Showing posts with label pituitary tumor. Show all posts
Showing posts with label pituitary tumor. Show all posts

Monday, January 11, 2010

January 11, 2010

I have not been able to really describe what is happening and what I am feeling....it's just driving me mad. I listen to music to "soothe the soul"...so to say..... I want to share it...and yet I want to share this......happy music later.... this is my favorite movie for it's time....and the love shared here is what I want to share tonight.

http://www.youtube.com/watch?v=kQ-4rPxT-YI

Thursday, January 7, 2010

Thursday January 7th 2010- info on surgery

Yesterday I went for my meeting with the neuro surgeon (Dr. Ryan) to discuss the procedure. I came home feeling completely ill. I am confident in my two surgeons and have heard nothing but great things about both of them. There is great comfort in that! However, my little fear gremlin is running around the house willy nilly. Here's what brought that little guy in yesterday... they will have to make an incision in my stomach to take fat (there's lots to choose from) and it will be used to pack my head where they go in to grab the tumor. The other thing I did not know is that they will be putting a valve in my spine in case of a spinal leak. Those two things were new to me. On the bright side, I have an extreme deviated septum which the ENT will fix on their way out of my head. Two surgeries for the price of one....yay!

I will be setting up a group on Facebook that anyone can join for updates while I'm in the hospital. I am blessed with many FB friends that are praying and sending good energy to me and the doctors. The challenge for me is trusting that all will be fine. That is what I call living fearlessly. One step at a time...one moment at a time...letting go and letting God. Another challenge is asking for help during and after surgery. I won't be able to drive for at least two weeks after being home which cramps my independent style. There are so many lessons coming out of this! My prayer is that I can see the goodness in all of them. A friend of mine busted me on the phone the other night about taking care of myself first at this time. While we were on the phone, I got a couple of calls from friends who needed me...and I can easily focus on them rather than my own stuff. Today, I am thankful that I have people in my life that will call me out on my own avoidance of reality.

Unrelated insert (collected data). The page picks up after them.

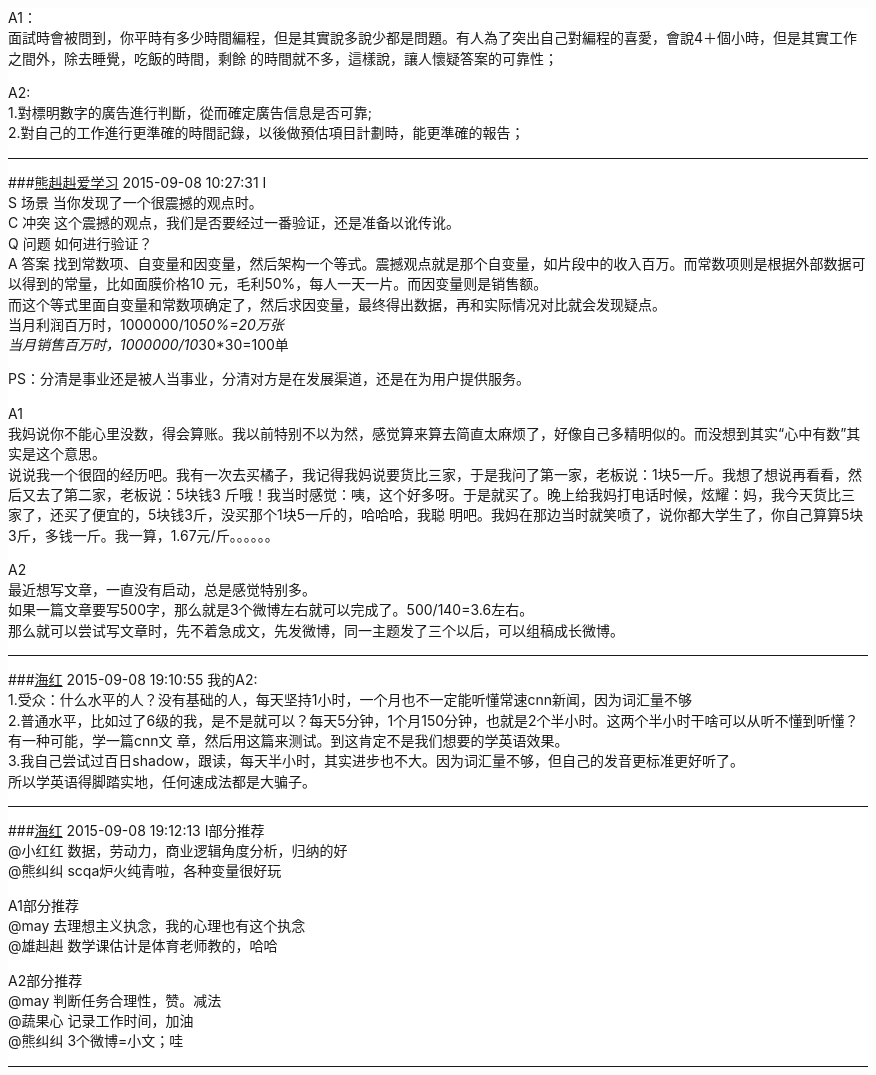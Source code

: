 A1：  
面試時會被問到，你平時有多少時間編程，但是其實說多說少都是問題。有人為了突出自己對編程的喜愛，會說4＋個小時，但是其實工作之間外，除去睡覺，吃飯的時間，剩餘
的時間就不多，這樣說，讓人懷疑答案的可靠性；  
  
A2:  
1.對標明數字的廣告進行判斷，從而確定廣告信息是否可靠;  
2.對自己的工作進行更準確的時間記錄，以後做預估項目計劃時，能更準確的報告；

---
###[熊赳赳爱学习](http://www.douban.com/people/schoolmyself/)	2015-09-08 10:27:31
I  
S 场景 当你发现了一个很震撼的观点时。  
C 冲突 这个震撼的观点，我们是否要经过一番验证，还是准备以讹传讹。  
Q 问题 如何进行验证？  
A 答案 找到常数项、自变量和因变量，然后架构一个等式。震撼观点就是那个自变量，如片段中的收入百万。而常数项则是根据外部数据可以得到的常量，比如面膜价格10
元，毛利50%，每人一天一片。而因变量则是销售额。  
而这个等式里面自变量和常数项确定了，然后求因变量，最终得出数据，再和实际情况对比就会发现疑点。  
当月利润百万时，1000000/10*50%=20万张  
当月销售百万时，1000000/10*30*30=100单  
  
PS：分清是事业还是被人当事业，分清对方是在发展渠道，还是在为用户提供服务。  
  
A1  
我妈说你不能心里没数，得会算账。我以前特别不以为然，感觉算来算去简直太麻烦了，好像自己多精明似的。而没想到其实“心中有数”其实是这个意思。  
说说我一个很囧的经历吧。我有一次去买橘子，我记得我妈说要货比三家，于是我问了第一家，老板说：1块5一斤。我想了想说再看看，然后又去了第二家，老板说：5块钱3
斤哦！我当时感觉：咦，这个好多呀。于是就买了。晚上给我妈打电话时候，炫耀：妈，我今天货比三家了，还买了便宜的，5块钱3斤，没买那个1块5一斤的，哈哈哈，我聪
明吧。我妈在那边当时就笑喷了，说你都大学生了，你自己算算5块3斤，多钱一斤。我一算，1.67元/斤。。。。。。  
  
A2  
最近想写文章，一直没有启动，总是感觉特别多。  
如果一篇文章要写500字，那么就是3个微博左右就可以完成了。500/140=3.6左右。  
那么就可以尝试写文章时，先不着急成文，先发微博，同一主题发了三个以后，可以组稿成长微博。

---
###[海红](http://www.douban.com/people/mihua2008/)	2015-09-08 19:10:55
我的A2:  
1.受众：什么水平的人？没有基础的人，每天坚持1小时，一个月也不一定能听懂常速cnn新闻，因为词汇量不够  
2.普通水平，比如过了6级的我，是不是就可以？每天5分钟，1个月150分钟，也就是2个半小时。这两个半小时干啥可以从听不懂到听懂？有一种可能，学一篇cnn文
章，然后用这篇来测试。到这肯定不是我们想要的学英语效果。  
3.我自己尝试过百日shadow，跟读，每天半小时，其实进步也不大。因为词汇量不够，但自己的发音更标准更好听了。  
所以学英语得脚踏实地，任何速成法都是大骗子。

---
###[海红](http://www.douban.com/people/mihua2008/)	2015-09-08 19:12:13
I部分推荐  
@小红红 数据，劳动力，商业逻辑角度分析，归纳的好  
@熊纠纠 scqa炉火纯青啦，各种变量很好玩  
  
A1部分推荐  
@may 去理想主义执念，我的心理也有这个执念  
@雄赳赳 数学课估计是体育老师教的，哈哈  
  
A2部分推荐  
@may 判断任务合理性，赞。减法  
@蔬果心 记录工作时间，加油  
@熊纠纠 3个微博=小文；哇

---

Let the people you love know it...that's my wisdom today....you never know.
Lots of love and gratitude!
Josie

Sunday, December 27, 2009

I'm finally feeling all of this *#@! fearlessly!

When I started this blog, I imagined images of "fearless creativity". I could see the visual creativity. Well, after all that's my thing. I can also hear creativity...even louder when it's FEARLESS. I can hear it in a conversation...sometimes it's the calmest voice of the group. I didn't grow up with the "fearless" voice being the softest. No, in fact, it was quite the opposite.

My intention here was to offer ideas and incentives to be fearless in your own life. As my own interests grew larger and I had my own studio, I lost that mission along the way. I'm not downgrading my blog in any way...mind that! I think that I have shared some absolutely precious finds! There are things in the bowels of this blog that will scratch on the inside of your skull! I am proud of those and they will remain in the "older posts".

Now, I am looking to share more of my thoughts and personal ....personal...personal... geez. What is it. LIFE...that is quite personal. Ok, so...as of today, I am dealing with a scary thing. It was scary two years ago and then it was not. It was just a thing then. A yearly thing....kinda like a pap smear. Only this was an MRI of my brain. The first two years gave me the feeling like it was smooth sailing all the way to Greece (my dream after watching 'Shirley Valentine' ). Anyway, this year the MRI showed that this little growth had flowered in my brain. After all the tending of that cantaloupe in my garden that yielded nothing, and still my brain had another idea. Well, so here I am with this years growth. I wanted it to be something else...like better okra or more tomatoes or squash that didn't rot from alien bugs that came from the next yard I'm sure.

All that to say, my brain is working over time and my garden is perishing. So, I have a growth that has to be pruned on the most important bulb of my brain. It's going to happen on January 12th. I don't know about fearless "creativity" but I do know that this is fearless living. I am trusting in the kindness of friends and strangers to help me step up to the plate...so to say. In the next two weeks I will go through tests and meetings and a CT scan to prepare...and I will come back here...maybe not to lay it all out so much as to share what little thing or sound or artwork helped in that day at that time. So, if I put up a link that touches me for that day...well, I hope it touches you too!